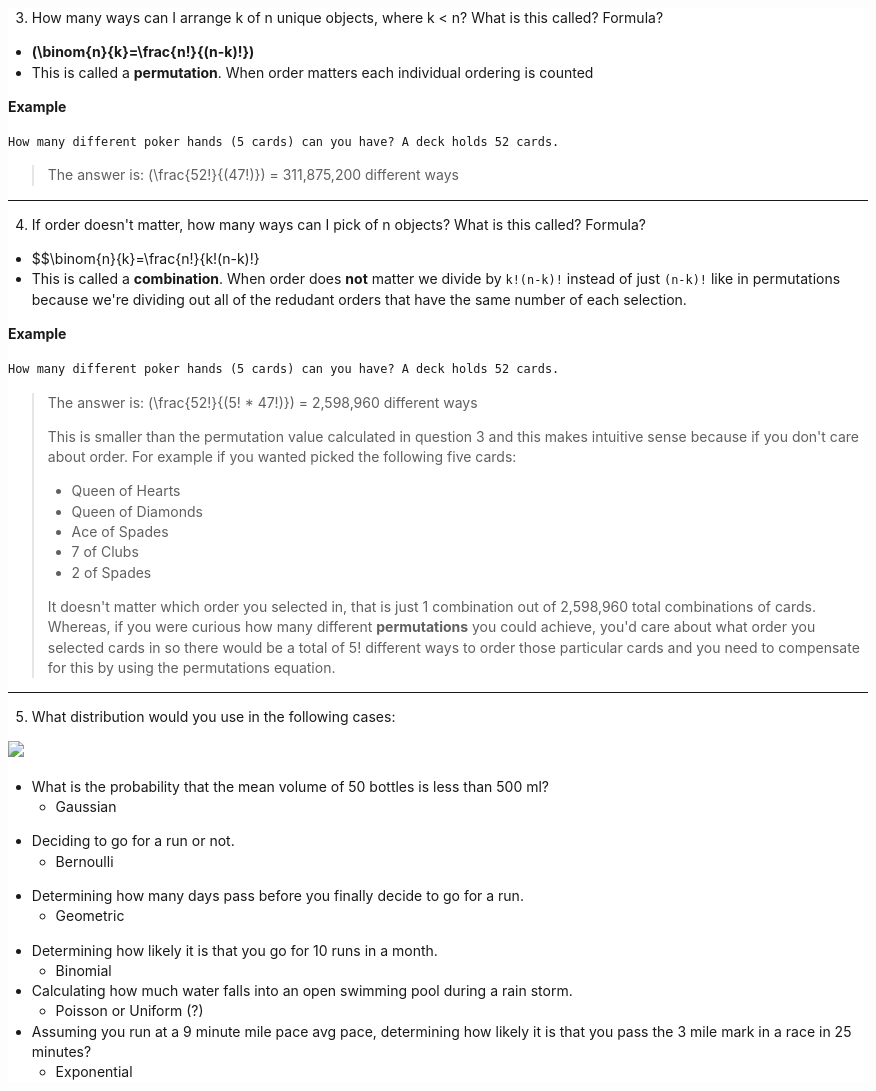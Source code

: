
3) How many ways can I arrange k of n unique objects, where k < n?  What is this called? Formula?

  - **\(\binom{n}{k}=\frac{n!}{(n-k)!}\)**
  - This is called a **permutation**. When order matters each individual ordering is counted

**Example**

`How many different poker hands (5 cards) can you have? A deck holds 52 cards. `

> The answer is: \(\frac{52!}{(47!)}\) = 311,875,200 different ways


---

4) If order doesn't matter, how many ways can I pick of n objects? What is this called? Formula?

  - $$\binom{n}{k}=\frac{n!}{k!(n-k)!}
  - This is called a **combination**. When order does **not** matter we divide by `k!(n-k)!` instead of just `(n-k)!` like in permutations because we're dividing out all of the redudant orders that have the same number of each selection.

**Example**

`How many different poker hands (5 cards) can you have? A deck holds 52 cards. `

> The answer is: \(\frac{52!}{(5! * 47!)}\) = 2,598,960 different ways
>
> This is smaller than the permutation value calculated in question 3 and this makes intuitive sense because if you don't care about order. For example if you wanted picked the following five cards:
 >- Queen of Hearts
 >- Queen of Diamonds
 >- Ace of Spades
 >- 7 of Clubs
 >- 2 of Spades
 >
 >It doesn't matter which order you selected in, that is just 1 combination out of 2,598,960 total combinations of cards. Whereas, if you were curious how many different **permutations** you could achieve, you'd care about what order you selected cards in so there would be a total of 5! different ways to order those particular cards and you need to compensate for this by using the permutations equation.

---

5) What distribution would you use in the following cases:

![](/Users/damien/Documents/DSI/Study/Distributions.png)

  - What is the probability that the mean volume of 50 bottles is less than 500 ml?
    - Gaussian
  * Deciding to go for a run or not.
    - Bernoulli
  - Determining how many days pass before you finally decide to go for a run.
    - Geometric
  * Determining how likely it is that you go for 10 runs in a month.
    - Binomial
  * Calculating how much water falls into an open swimming pool during a rain storm.
    - Poisson or Uniform (?)
  * Assuming you run at a 9 minute mile pace avg pace, determining how likely it is that you pass the 3 mile mark in a race in 25 minutes?
    - Exponential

——————

● **Exercise aim**
Give back the records word for word, without their pictures.

● **Exercise output**
Source code

:
3) How many ways can I arrange k of n unique objects, where k < n?  What is this called? Formula?

  - **\(\binom{n}{k}=\frac{n!}{(n-k)!}\)**
  - This is called a **permutation**. When order matters each individual ordering is counted

**Example**

`How many different poker hands (5 cards) can you have? A deck holds 52 cards. `

> The answer is: \(\frac{52!}{(47!)}\) = 311,875,200 different ways


---

4) If order doesn't matter, how many ways can I pick of n objects? What is this called? Formula?

  - $$\binom{n}{k}=\frac{n!}{k!(n-k)!}
  - This is called a **combination**. When order does **not** matter we divide by `k!(n-k)!` instead of just `(n-k)!` like in permutations because we're dividing out all of the redudant orders that have the same number of each selection.

**Example**

`How many different poker hands (5 cards) can you have? A deck holds 52 cards. `

> The answer is: \(\frac{52!}{(5! * 47!)}\) = 2,598,960 different ways
>
> This is smaller than the permutation value calculated in question 3 and this makes intuitive sense because if you don't care about order. For example if you wanted picked the following five cards:
 >- Queen of Hearts
 >- Queen of Diamonds
 >- Ace of Spades
 >- 7 of Clubs
 >- 2 of Spades
 >
 >It doesn't matter which order you selected in, that is just 1 combination out of 2,598,960 total combinations of cards. Whereas, if you were curious how many different **permutations** you could achieve, you'd care about what order you selected cards in so there would be a total of 5! different ways to order those particular cards and you need to compensate for this by using the permutations equation.

---

5) What distribution would you use in the following cases:

![](/Users/damien/Documents/DSI/Study/Distributions.png)

  - What is the probability that the mean volume of 50 bottles is less than 500 ml?
    - Gaussian
  * Deciding to go for a run or not.
    - Bernoulli
  - Determining how many days pass before you finally decide to go for a run.
    - Geometric
  * Determining how likely it is that you go for 10 runs in a month.
    - Binomial
  * Calculating how much water falls into an open swimming pool during a rain storm.
    - Poisson or Uniform (?)
  * Assuming you run at a 9 minute mile pace avg pace, determining how likely it is that you pass the 3 mile mark in a race in 25 minutes?
    - Exponential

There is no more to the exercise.